The use of gpus to accelerate search engines.
Sure.. but the summary is still badly written. Read the TFA, and that makes a lot more sense for us illiterate folks.
Instead, one should use OpenCL. It's Platform Agnostic for a reason, but don't let Linux's chance to be hypocritical step in the way.
In former times, people made sure you knew they used Slackware, then LFS, then Gentoo, now Ubuntu.
Distributions are like a penis and religion...
Anyway, get off my lawn.
4x speedup is nothing. Using the GPU correctly should bring much higher speedups.
That kind of gain could simply be obtained by optimizing the CPU code.
there are plenty of architectures specific vector instruction sets on the CPU that the kernel could be taking advantage of instead; for example SSE and AltiVec for x86 and PPC respectivlly.
For the last ~8 years I've needed extremely fast encryption (and compression) in the project I use. A few years ago when CUDA began to gain traction, I got all excited and actually decided to see what was necessary to make it work and see how fast it was.

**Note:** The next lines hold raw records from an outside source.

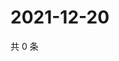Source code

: # 2021-12-20

共 0 条

<!-- BEGIN WEIBO -->
<!-- 最后更新时间 Mon Dec 20 2021 20:01:19 GMT+0800 (China Standard Time) -->

<!-- END WEIBO -->
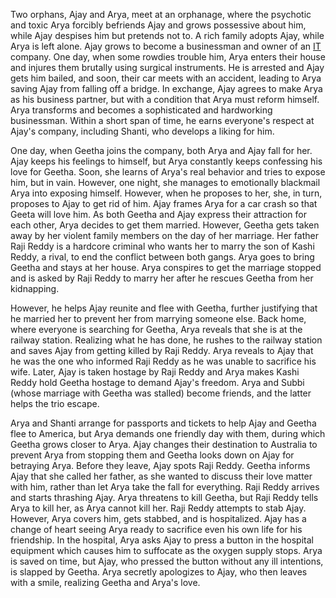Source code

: Two orphans, Ajay and Arya, meet at an orphanage, where the psychotic and toxic Arya forcibly befriends Ajay and grows possessive about him, while Ajay despises him but pretends not to. A rich family adopts Ajay, while Arya is left alone. Ajay grows to become a businessman and owner of an [IT](https://en.wikipedia.org/wiki/Information_technology "Information technology") company. One day, when some rowdies trouble him, Arya enters their house and injures them brutally using surgical instruments. He is arrested and Ajay gets him bailed, and soon, their car meets with an accident, leading to Arya saving Ajay from falling off a bridge. In exchange, Ajay agrees to make Arya as his business partner, but with a condition that Arya must reform himself. Arya transforms and becomes a sophisticated and hardworking businessman. Within a short span of time, he earns everyone's respect at Ajay's company, including Shanti, who develops a liking for him.

One day, when Geetha joins the company, both Arya and Ajay fall for her. Ajay keeps his feelings to himself, but Arya constantly keeps confessing his love for Geetha. Soon, she learns of Arya's real behavior and tries to expose him, but in vain. However, one night, she manages to emotionally blackmail Arya into exposing himself. However, when he proposes to her, she, in turn, proposes to Ajay to get rid of him. Ajay frames Arya for a car crash so that Geeta will love him. As both Geetha and Ajay express their attraction for each other, Arya decides to get them married. However, Geetha gets taken away by her violent family members on the day of her marriage. Her father Raji Reddy is a hardcore criminal who wants her to marry the son of Kashi Reddy, a rival, to end the conflict between both gangs. Arya goes to bring Geetha and stays at her house. Arya conspires to get the marriage stopped and is asked by Raji Reddy to marry her after he rescues Geetha from her kidnapping.

However, he helps Ajay reunite and flee with Geetha, further justifying that he married her to prevent her from marrying someone else. Back home, where everyone is searching for Geetha, Arya reveals that she is at the railway station. Realizing what he has done, he rushes to the railway station and saves Ajay from getting killed by Raji Reddy. Arya reveals to Ajay that he was the one who informed Raji Reddy as he was unable to sacrifice his wife. Later, Ajay is taken hostage by Raji Reddy and Arya makes Kashi Reddy hold Geetha hostage to demand Ajay's freedom. Arya and Subbi (whose marriage with Geetha was stalled) become friends, and the latter helps the trio escape.

Arya and Shanti arrange for passports and tickets to help Ajay and Geetha flee to America, but Arya demands one friendly day with them, during which Geetha grows closer to Arya. Ajay changes their destination to Australia to prevent Arya from stopping them and Geetha looks down on Ajay for betraying Arya. Before they leave, Ajay spots Raji Reddy. Geetha informs Ajay that she called her father, as she wanted to discuss their love matter with him, rather than let Arya take the fall for everything. Raji Reddy arrives and starts thrashing Ajay. Arya threatens to kill Geetha, but Raji Reddy tells Arya to kill her, as Arya cannot kill her. Raji Reddy attempts to stab Ajay. However, Arya covers him, gets stabbed, and is hospitalized. Ajay has a change of heart seeing Arya ready to sacrifice even his own life for his friendship. In the hospital, Arya asks Ajay to press a button in the hospital equipment which causes him to suffocate as the oxygen supply stops. Arya is saved on time, but Ajay, who pressed the button without any ill intentions, is slapped by Geetha. Arya secretly apologizes to Ajay, who then leaves with a smile, realizing Geetha and Arya's love.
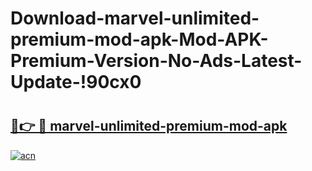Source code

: # Download-marvel-unlimited-premium-mod-apk-Mod-APK-Premium-Version-No-Ads-Latest-Update-!90cx0

# <h2><a href="https://eslf3g.esa.edu.pl?title=marvel-unlimited-premium-mod-apk&ref=90cx0">🔗👉 🔴 marvel-unlimited-premium-mod-apk</a></h2>

[![acn](https://github.com/user-attachments/assets/0f9c940e-d8b0-45ae-aac7-cd30a18b3e1c)](https://eslf3g.esa.edu.pl?title=marvel-unlimited-premium-mod-apk&ref=90cx0)

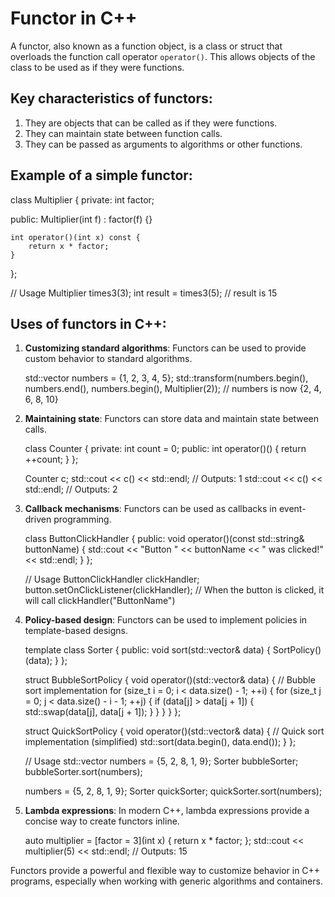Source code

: 
# Functor in C++

A functor, also known as a function object, is a class or struct that overloads the function call operator `operator()`. This allows objects of the class to be used as if they were functions.

## Key characteristics of functors:

1. They are objects that can be called as if they were functions.
2. They can maintain state between function calls.
3. They can be passed as arguments to algorithms or other functions.

## Example of a simple functor:


class Multiplier {
private:
    int factor;

public:
    Multiplier(int f) : factor(f) {}

    int operator()(int x) const {
        return x * factor;
    }
};

// Usage
Multiplier times3(3);
int result = times3(5); // result is 15


## Uses of functors in C++:

1. **Customizing standard algorithms**: Functors can be used to provide custom behavior to standard algorithms.

   
   std::vector<int> numbers = {1, 2, 3, 4, 5};
   std::transform(numbers.begin(), numbers.end(), numbers.begin(), Multiplier(2));
   // numbers is now {2, 4, 6, 8, 10}
   

2. **Maintaining state**: Functors can store data and maintain state between calls.

   
   class Counter {
   private:
       int count = 0;
   public:
       int operator()() {
           return ++count;
       }
   };

   Counter c;
   std::cout << c() << std::endl; // Outputs: 1
   std::cout << c() << std::endl; // Outputs: 2
   

3. **Callback mechanisms**: Functors can be used as callbacks in event-driven programming.

   class ButtonClickHandler {
   public:
       void operator()(const std::string& buttonName) {
           std::cout << "Button " << buttonName << " was clicked!" << std::endl;
       }
   };

   // Usage
   ButtonClickHandler clickHandler;
   button.setOnClickListener(clickHandler);
   // When the button is clicked, it will call clickHandler("ButtonName")

4. **Policy-based design**: Functors can be used to implement policies in template-based designs.

   template<typename SortPolicy>
   class Sorter {
   public:
       void sort(std::vector<int>& data) {
           SortPolicy()(data);
       }
   };

   struct BubbleSortPolicy {
       void operator()(std::vector<int>& data) {
           // Bubble sort implementation
           for (size_t i = 0; i < data.size() - 1; ++i) {
               for (size_t j = 0; j < data.size() - i - 1; ++j) {
                   if (data[j] > data[j + 1]) {
                       std::swap(data[j], data[j + 1]);
                   }
               }
           }
       }
   };

   struct QuickSortPolicy {
       void operator()(std::vector<int>& data) {
           // Quick sort implementation (simplified)
           std::sort(data.begin(), data.end());
       }
   };

   // Usage
   std::vector<int> numbers = {5, 2, 8, 1, 9};
   Sorter<BubbleSortPolicy> bubbleSorter;
   bubbleSorter.sort(numbers);

   numbers = {5, 2, 8, 1, 9};
   Sorter<QuickSortPolicy> quickSorter;
   quickSorter.sort(numbers);
5. **Lambda expressions**: In modern C++, lambda expressions provide a concise way to create functors inline.

   
   auto multiplier = [factor = 3](int x) { return x * factor; };
   std::cout << multiplier(5) << std::endl; // Outputs: 15
   

Functors provide a powerful and flexible way to customize behavior in C++ programs, especially when working with generic algorithms and containers.
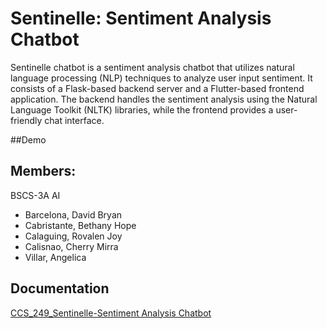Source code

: # Sentinelle: Sentiment Analysis Chatbot

Sentinelle chatbot is a sentiment analysis chatbot that utilizes natural language processing (NLP) techniques to analyze user input sentiment. It consists of a Flask-based backend server and a Flutter-based frontend application. The backend handles the sentiment analysis using the Natural Language Toolkit (NLTK) libraries, while the frontend provides a user-friendly chat interface.

##Demo
 
## Members: 
BSCS-3A AI
  * Barcelona, David Bryan 
  * Cabristante, Bethany Hope
  * Calaguing, Rovalen Joy 
  * Calisnao, Cherry Mirra
  * Villar, Angelica
 
## Documentation 
[CCS_249_Sentinelle-Sentiment Analysis Chatbot](https://drive.google.com/file/d/1AI5aosN9WnoFr6wDu4rhuZXT3_GAU2P0/view?usp=sharing)
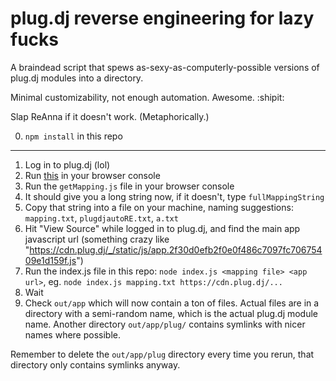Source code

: # plug.dj reverse engineering for lazy fucks

A braindead script that spews as-sexy-as-computerly-possible versions of plug.dj modules into a directory.

Minimal customizability, not enough automation. Awesome. :shipit:

Slap ReAnna if it doesn't work. (Metaphorically.)

0. `npm install` in this repo

---

1. Log in to plug.dj (lol)
1. Run [this](https://raw.githubusercontent.com/PlugLynn/plug-modules/master/plug-modules.js) in your browser console
1. Run the `getMapping.js` file in your browser console
1. It should give you a long string now, if it doesn't, type `fullMappingString`
1. Copy that string into a file on your machine, naming suggestions: `mapping.txt`, `plugdjautoRE.txt`, `a.txt`
1. Hit "View Source" while logged in to plug.dj, and find the main app javascript url (something crazy like "https://cdn.plug.dj/_/static/js/app.2f30d0efb2f0e0f486c7097fc70675409e1d159f.js")
1. Run the index.js file in this repo: `node index.js <mapping file> <app url>`, eg. `node index.js mapping.txt https://cdn.plug.dj/...`
1. Wait
1. Check `out/app` which will now contain a ton of files. Actual files are in a directory with a semi-random name, which is the actual plug.dj module name. Another directory `out/app/plug/` contains symlinks with nicer names where possible.

Remember to delete the `out/app/plug` directory every time you rerun, that directory only contains symlinks anyway.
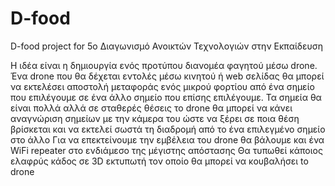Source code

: # D-food
D-food project for 5ο Διαγωνισμό Ανοικτών Τεχνολογιών στην Εκπαίδευση

Η ιδέα είναι η δημιουργία ενός προτύπου διανομέα φαγητού μέσω drone.
Ένα drone που θα δέχεται εντολές μέσω κινητού ή web σελίδας θα μπορεί να εκτελέσει αποστολή μεταφοράς ενός μικρού φορτίου από ένα σημείο που επιλέγουμε σε ένα άλλο σημείο που επίσης επιλέγουμε. 
Τα σημεία θα είναι πολλά αλλά σε σταθερές θέσεις το drone θα μπορεί να κάνει αναγνώριση σημείων με την κάμερα του ώστε να ξέρει σε ποια θέση βρίσκεται και να εκτελεί σωστά τη διαδρομή από το ένα επιλεγμένο σημείο στο άλλο
Για να επεκτείνουμε την εμβέλεια του drone θα βάλουμε και ένα WiFi repeater στο ενδιάμεσο της μέγιστης απόστασης
Θα τυπωθεί κάποιος ελαφρύς κάδος σε 3D εκτυπωτή τον οποίο θα μπορεί να κουβαλήσει to drone

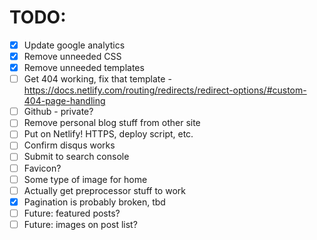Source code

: # TODO:

- [x] Update google analytics
- [x] Remove unneeded CSS
- [x] Remove unneeded templates
- [ ] Get 404 working, fix that template - https://docs.netlify.com/routing/redirects/redirect-options/#custom-404-page-handling
- [ ] Github - private?
- [ ] Remove personal blog stuff from other site
- [ ] Put on Netlify! HTTPS, deploy script, etc.
- [ ] Confirm disqus works
- [ ] Submit to search console
- [ ] Favicon?
- [ ] Some type of image for home
- [ ] Actually get preprocessor stuff to work
- [x] Pagination is probably broken, tbd
- [ ] Future: featured posts?
- [ ] Future: images on post list?
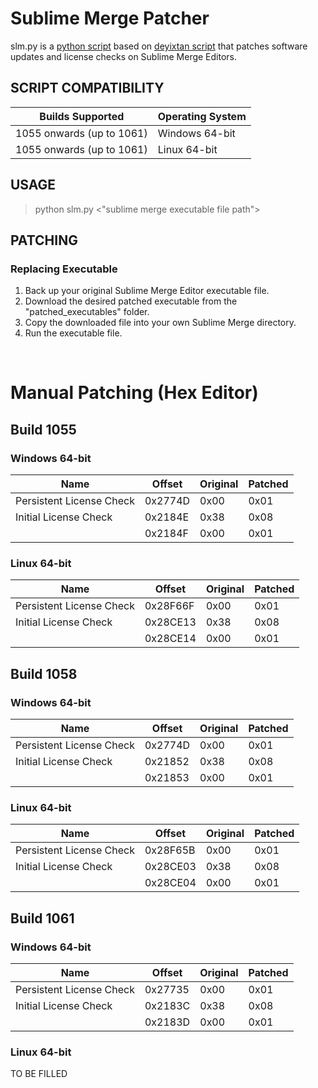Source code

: # Sublime Merge Patcher

slm.py is a [python script](https://github.com/bousqi/slm-patcher) based on [deyixtan script](https://github.com/deyixtan/slt-patcher) that patches software updates and license checks on Sublime Merge Editors.

## SCRIPT COMPATIBILITY

|         Builds Supported         | Operating System |
| -------------------------------- | ---------------- |
| 1055 onwards (up to 1061)        | Windows 64-bit   |
| 1055 onwards (up to 1061)        | Linux 64-bit     |

## USAGE

> python slm.py <"sublime merge executable file path">

## PATCHING

### Replacing Executable

1. Back up your original Sublime Merge Editor executable file. 
2. Download the desired patched executable from the "patched_executables" folder.
3. Copy the downloaded file into your own Sublime Merge directory.
4. Run the executable file.

<br>

# Manual Patching (Hex Editor)
## Build 1055
### Windows 64-bit
| Name                     |  Offset  | Original | Patched |
| ------------------------ | -------- | -------- | ------- |
| Persistent License Check | 0x2774D  | 0x00     | 0x01    |
| Initial License Check    | 0x2184E  | 0x38     | 0x08    |
|                          | 0x2184F  | 0x00     | 0x01    |
### Linux 64-bit
| Name                     |  Offset  | Original | Patched |
| ------------------------ | -------- | -------- | ------- |
| Persistent License Check | 0x28F66F | 0x00     | 0x01    |
| Initial License Check    | 0x28CE13 | 0x38     | 0x08    |
|                          | 0x28CE14 | 0x00     | 0x01    |
## Build 1058
### Windows 64-bit
| Name                     |  Offset  | Original | Patched |
| ------------------------ | -------- | -------- | ------- |
| Persistent License Check | 0x2774D  | 0x00     | 0x01    |
| Initial License Check    | 0x21852  | 0x38     | 0x08    |
|                          | 0x21853  | 0x00     | 0x01    |
### Linux 64-bit
| Name                     |  Offset  | Original | Patched |
| ------------------------ | -------- | -------- | ------- |
| Persistent License Check | 0x28F65B | 0x00     | 0x01    |
| Initial License Check    | 0x28CE03 | 0x38     | 0x08    |
|                          | 0x28CE04 | 0x00     | 0x01    |
## Build 1061
### Windows 64-bit
| Name                     |  Offset  | Original | Patched |
| ------------------------ | -------- | -------- | ------- |
| Persistent License Check | 0x27735  | 0x00     | 0x01    |
| Initial License Check    | 0x2183C  | 0x38     | 0x08    |
|                          | 0x2183D  | 0x00     | 0x01    |
### Linux 64-bit
TO BE FILLED
<br>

Well at the time, I discovered that CUDA enabled encryption is quite fast. The problem is that copying the data segment to the GPU, doing the encryption and then copying the result back is painful. The copies and setup/interrupt/etc add so much latency that it runs at a roughly the same speed as just doing the operation on the CPU. Adding a couple of user/kernel space crossings probably makes the problem even worse. So during this timeframe we used dedicated compression/encryption boards for the customers that needed it fast, and everyone else just got a couple of extra CPU's dedicated to the effort. Now with AES-NI dedicated boards generally aren't necessary. Sure you have to buy a machine specifically with AES-NI right now, but I suspect that with all these instruction set extensions, within a couple of years it will be widespread.
To patch the kernel to support such an ugly hack would be quite stupid, given the fact that AES is already fairly respectable (~100MB/sec or so per CPU) anyone that needs it faster could use blowfish, or find a CPU with AES-NI.
Excellent, glad it helps! Look for some updates coming in the fairly near future...
"Anyway, GPU vendors should think about opening their drivers and computing libraries, or at least providing a mechanism to make it easy to do GPU computing inside an OS kernel"
Actually they shouldn't. There's always debate about this kind of thing, but in my humble opinion adding large and complex systems that don't have to be in the kernel into the kernel is not a good thing. For this, a cryptfs userspace crypto shim is a clean solution, this would allow for adding arbitrary new crypto systems too. Regarding "the chicken and the egg", if you have a encrypted root filesystem, a lot of distros already build an initramfs -- basically a preloaded RAM disk -- this is how all the SATA and SCSI drives can be built as modules, but the right ones are loaded before the system tries to mount your hard disk. So any extra cryptfs stuff can be handled there.